### WHAT NEEDS TO BE DONE
In the data below, count how many lines contain "last" and give that number by itself.
——
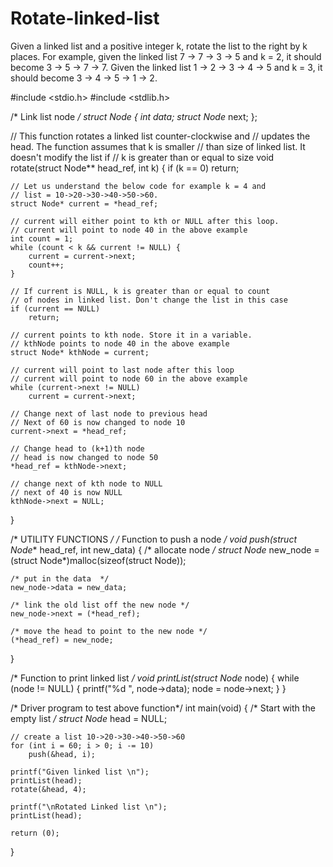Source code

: # Rotate-linked-list
Given a linked list and a positive integer k, rotate the list to the right by k places.  For example, given the linked list 7 -> 7 -> 3 -> 5 and k = 2, it should become 3 -> 5 -> 7 -> 7.  Given the linked list 1 -> 2 -> 3 -> 4 -> 5 and k = 3, it should become 3 -> 4 -> 5 -> 1 -> 2.

#include <stdio.h> 
#include <stdlib.h> 
  
/* Link list node */
struct Node { 
    int data; 
    struct Node* next; 
}; 
  
// This function rotates a linked list counter-clockwise and 
// updates the head. The function assumes that k is smaller 
// than size of linked list. It doesn't modify the list if 
// k is greater than or equal to size 
void rotate(struct Node** head_ref, int k) 
{ 
    if (k == 0) 
        return; 
  
    // Let us understand the below code for example k = 4 and 
    // list = 10->20->30->40->50->60. 
    struct Node* current = *head_ref; 
  
    // current will either point to kth or NULL after this loop. 
    // current will point to node 40 in the above example 
    int count = 1; 
    while (count < k && current != NULL) { 
        current = current->next; 
        count++; 
    } 
  
    // If current is NULL, k is greater than or equal to count 
    // of nodes in linked list. Don't change the list in this case 
    if (current == NULL) 
        return; 
  
    // current points to kth node. Store it in a variable. 
    // kthNode points to node 40 in the above example 
    struct Node* kthNode = current; 
  
    // current will point to last node after this loop 
    // current will point to node 60 in the above example 
    while (current->next != NULL) 
        current = current->next; 
  
    // Change next of last node to previous head 
    // Next of 60 is now changed to node 10 
    current->next = *head_ref; 
  
    // Change head to (k+1)th node 
    // head is now changed to node 50 
    *head_ref = kthNode->next; 
  
    // change next of kth node to NULL 
    // next of 40 is now NULL 
    kthNode->next = NULL; 
} 
  
/* UTILITY FUNCTIONS */
/* Function to push a node */
void push(struct Node** head_ref, int new_data) 
{ 
    /* allocate node */
    struct Node* new_node = (struct Node*)malloc(sizeof(struct Node)); 
  
    /* put in the data  */
    new_node->data = new_data; 
  
    /* link the old list off the new node */
    new_node->next = (*head_ref); 
  
    /* move the head to point to the new node */
    (*head_ref) = new_node; 
} 
  
/* Function to print linked list */
void printList(struct Node* node) 
{ 
    while (node != NULL) { 
        printf("%d ", node->data); 
        node = node->next; 
    } 
} 
  
/* Driver program to test above function*/
int main(void) 
{ 
    /* Start with the empty list */
    struct Node* head = NULL; 
  
    // create a list 10->20->30->40->50->60 
    for (int i = 60; i > 0; i -= 10) 
        push(&head, i); 
  
    printf("Given linked list \n"); 
    printList(head); 
    rotate(&head, 4); 
  
    printf("\nRotated Linked list \n"); 
    printList(head); 
  
    return (0); 
} 
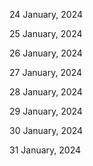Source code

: 24 January, 2024

25 January, 2024

26 January, 2024

27 January, 2024

28 January, 2024

29 January, 2024

30 January, 2024

31 January, 2024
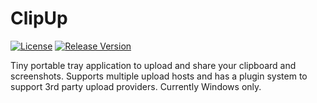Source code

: # ClipUp
[![License](https://img.shields.io/github/license/JoeBiellik/clipup.svg)](LICENSE.md)
[![Release Version](https://img.shields.io/github/release/JoeBiellik/clipup.svg)](https://github.com/JoeBiellik/clipup/releases)

Tiny portable tray application to upload and share your clipboard and screenshots. Supports multiple upload hosts and has a plugin system to support 3rd party upload providers. Currently Windows only.
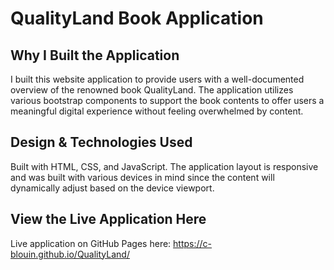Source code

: # QualityLand Book Application

## Why I Built the Application
I built this website application to provide users with a well-documented overview of the renowned book QualityLand. The application utilizes various bootstrap components to support the book contents to offer users a meaningful digital experience without feeling overwhelmed by content.

## Design & Technologies Used
Built with HTML, CSS, and JavaScript. The application layout is responsive and was built with various devices in mind since the content will dynamically adjust based on the device viewport.

## View the Live Application Here

Live application on GitHub Pages here: https://c-blouin.github.io/QualityLand/
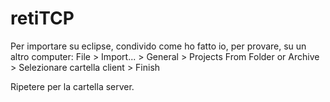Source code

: # retiTCP
Per importare su eclipse, condivido come ho fatto io, per provare, su un altro computer:
File > Import... > General > Projects From Folder or Archive > Selezionare cartella client > Finish


Ripetere per la cartella server.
——
### RESPONSE FOR THIS EXERCISE
2